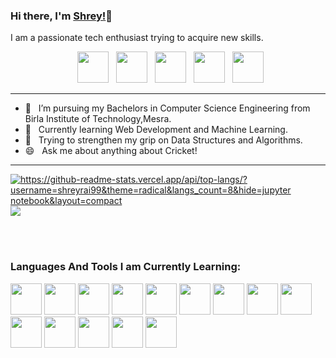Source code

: ### Hi there, I'm [Shrey!](https://shreyrai99.github.io/portfolio/)👋

I am a passionate tech enthusiast trying to acquire new skills.

<p align="center">
&nbsp; <a href="https://www.facebook.com/shrey.roy.9/" target="_blank" rel="noopener noreferrer"><img src="https://img.icons8.com/plasticine/100/000000/facebook.png" width="50" /></a> 
&nbsp; <a href="https://twitter.com/ShreyRai6" target="_blank" rel="noopener noreferrer"><img src="https://img.icons8.com/plasticine/100/000000/twitter.png" width="50" /></a> 
&nbsp; <a href="https://www.instagram.com/shreyrai99/" target="_blank" rel="noopener noreferrer"><img src="https://img.icons8.com/plasticine/100/000000/instagram-new.png" width="50" /></a>  
&nbsp; <a href="https://www.linkedin.com/in/shrey-rai-314b8a192/" target="_blank" rel="noopener noreferrer"><img src="https://img.icons8.com/plasticine/100/000000/linkedin.png" width="50" /></a>
&nbsp; <a href="mailto:kumarshrey.21099@gmail.com" target="_blank" rel="noopener noreferrer"><img src="https://img.icons8.com/plasticine/100/000000/gmail.png"  width="50" /></a>
</p>

---

- 🔭 &nbsp; I’m  pursuing my Bachelors in Computer Science Engineering from Birla Institute of Technology,Mesra.
- 🌱 &nbsp; Currently learning Web Development and Machine Learning.
- 💬 &nbsp; Trying to strengthen my grip on Data Structures and Algorithms.
- 😄 &nbsp; Ask me about anything about Cricket!

---

<a href="https://github-readme-stats.vercel.app/api/top-langs/?username=shreyrai99&theme=radical&langs_count=8&hide=jupyter notebook&layout=compact">
  <img align="center" src="https://github-readme-stats.vercel.app/api/top-langs/?username=shreyrai99&theme=radical&langs_count=8&hide=jupyter notebook&layout=compact" alt="https://github-readme-stats.vercel.app/api/top-langs/?username=shreyrai99&theme=radical&langs_count=8&hide=jupyter notebook&layout=compact" />
</a>
<a href="https://github-readme-stats.vercel.app/api?username=shreyrai99&count_private=true&show_icons=true&theme=radical&include_all_commits=true&layout=compact">
  <!-- Change the `github-readme-stats.anuraghazra1.vercel.app` to `github-readme-stats.vercel.app`  -->
  <img align="center" src="https://github-readme-stats.vercel.app/api?username=shreyrai99&count_private=true&show_icons=true&theme=radical&include_all_commits=true&layout=compact" />
</a>

<br/><br/>

### Languages And Tools I am Currently Learning: 

<p align="left">
  <code><img height="50" src="https://www.vectorlogo.zone/logos/w3_html5/w3_html5-ar21.svg"></code>
  <code><img height="50" src="https://www.vectorlogo.zone/logos/netlifyapp_watercss/netlifyapp_watercss-ar21.svg"></code>
  <code><img height="50" src="https://www.vectorlogo.zone/logos/expressjs/expressjs-ar21.svg"></code>
  <code><img height="50" src="https://www.vectorlogo.zone/logos/javascript/javascript-ar21.svg"></code>  
  <code><img height="50" src="https://www.vectorlogo.zone/logos/python/python-ar21.svg"></code>
  <code><img height="50" src="https://www.vectorlogo.zone/logos/reactjs/reactjs-ar21.svg"></code>
  <code><img height="50" src="https://www.vectorlogo.zone/logos/nodejs/nodejs-horizontal.svg"></code>
  <code><img height="50" src="https://www.vectorlogo.zone/logos/djangoproject/djangoproject-ar21.svg"></code>
  <code><img height="50" src="https://www.vectorlogo.zone/logos/pocoo_flask/pocoo_flask-ar21.svg"></code>  
  <code><img height="50" src="https://www.vectorlogo.zone/logos/mysql/mysql-horizontal.svg"></code>
  <code><img height="50" src="https://www.vectorlogo.zone/logos/github/github-ar21.svg"></code>  
  <code><img height="50" src="https://www.vectorlogo.zone/logos/sass-lang/sass-lang-ar21.svg"></code>  
  <code><img height="50" src="https://www.vectorlogo.zone/logos/visualstudio_code/visualstudio_code-ar21.svg"></code>  
  <code><img height="50" src="https://www.vectorlogo.zone/logos/getpostman/getpostman-ar21.svg"></code>  
</p>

— To do —
In the records above, take every line from the opening one through the line with "- 🔭 &nbsp; I’m" and repeat it exactly; pictures are not part of the copy.

— Answer for this exercise —
Source code

: ### Hi there, I'm [Shrey!](https://shreyrai99.github.io/portfolio/)👋

I am a passionate tech enthusiast trying to acquire new skills.

<p align="center">
&nbsp; <a href="https://www.facebook.com/shrey.roy.9/" target="_blank" rel="noopener noreferrer"><img src="https://img.icons8.com/plasticine/100/000000/facebook.png" width="50" /></a> 
&nbsp; <a href="https://twitter.com/ShreyRai6" target="_blank" rel="noopener noreferrer"><img src="https://img.icons8.com/plasticine/100/000000/twitter.png" width="50" /></a> 
&nbsp; <a href="https://www.instagram.com/shreyrai99/" target="_blank" rel="noopener noreferrer"><img src="https://img.icons8.com/plasticine/100/000000/instagram-new.png" width="50" /></a>  
&nbsp; <a href="https://www.linkedin.com/in/shrey-rai-314b8a192/" target="_blank" rel="noopener noreferrer"><img src="https://img.icons8.com/plasticine/100/000000/linkedin.png" width="50" /></a>
&nbsp; <a href="mailto:kumarshrey.21099@gmail.com" target="_blank" rel="noopener noreferrer"><img src="https://img.icons8.com/plasticine/100/000000/gmail.png"  width="50" /></a>
</p>

---

- 🔭 &nbsp; I’m  pursuing my Bachelors in Computer Science Engineering from Birla Institute of Technology,Mesra.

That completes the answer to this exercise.